### Data shown

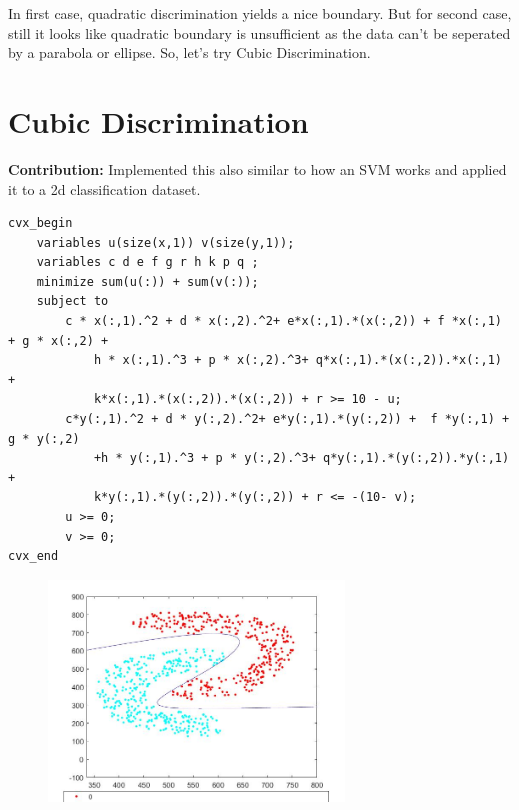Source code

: \documentclass{article}
\begin{document}
In first case, quadratic discrimination yields a nice boundary. But for second case, still it looks like quadratic boundary is unsufficient as the data can't be seperated by a parabola or ellipse. So, let's try Cubic Discrimination.

\newpage
\section{Cubic Discrimination}
\textbf{Contribution:} Implemented this also similar to how an SVM works and applied it to a 2d classification dataset.
\begin{verbatim}
cvx_begin
    variables u(size(x,1)) v(size(y,1));
    variables c d e f g r h k p q ;
    minimize sum(u(:)) + sum(v(:));
    subject to
        c * x(:,1).^2 + d * x(:,2).^2+ e*x(:,1).*(x(:,2)) + f *x(:,1) + g * x(:,2) + 
            h * x(:,1).^3 + p * x(:,2).^3+ q*x(:,1).*(x(:,2)).*x(:,1) + 
            k*x(:,1).*(x(:,2)).*(x(:,2)) + r >= 10 - u;
        c*y(:,1).^2 + d * y(:,2).^2+ e*y(:,1).*(y(:,2)) +  f *y(:,1) + g * y(:,2)
            +h * y(:,1).^3 + p * y(:,2).^3+ q*y(:,1).*(y(:,2)).*y(:,1) + 
            k*y(:,1).*(y(:,2)).*(y(:,2)) + r <= -(10- v);
        u >= 0;
        v >= 0;
cvx_end
\end{verbatim}
\begin{figure}[h!]
    \includegraphics[width=0.7\textwidth, center ]{data5.jpg}
\end{figure}

\newpage
\end{document}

######

Task statement
Apart from the pictures, repeat the data above exactly.

Your solution
Source code

: \documentclass{article}
\begin{document}
In first case, quadratic discrimination yields a nice boundary. But for second case, still it looks like quadratic boundary is unsufficient as the data can't be seperated by a parabola or ellipse. So, let's try Cubic Discrimination.

\newpage
\section{Cubic Discrimination}
\textbf{Contribution:} Implemented this also similar to how an SVM works and applied it to a 2d classification dataset.
\begin{verbatim}
cvx_begin
    variables u(size(x,1)) v(size(y,1));
    variables c d e f g r h k p q ;
    minimize sum(u(:)) + sum(v(:));
    subject to
        c * x(:,1).^2 + d * x(:,2).^2+ e*x(:,1).*(x(:,2)) + f *x(:,1) + g * x(:,2) + 
            h * x(:,1).^3 + p * x(:,2).^3+ q*x(:,1).*(x(:,2)).*x(:,1) + 
            k*x(:,1).*(x(:,2)).*(x(:,2)) + r >= 10 - u;
        c*y(:,1).^2 + d * y(:,2).^2+ e*y(:,1).*(y(:,2)) +  f *y(:,1) + g * y(:,2)
            +h * y(:,1).^3 + p * y(:,2).^3+ q*y(:,1).*(y(:,2)).*y(:,1) + 
            k*y(:,1).*(y(:,2)).*(y(:,2)) + r <= -(10- v);
        u >= 0;
        v >= 0;
cvx_end
\end{verbatim}
\begin{figure}[h!]
    \includegraphics[width=0.7\textwidth, center ]{data5.jpg}
\end{figure}

\newpage
\end{document}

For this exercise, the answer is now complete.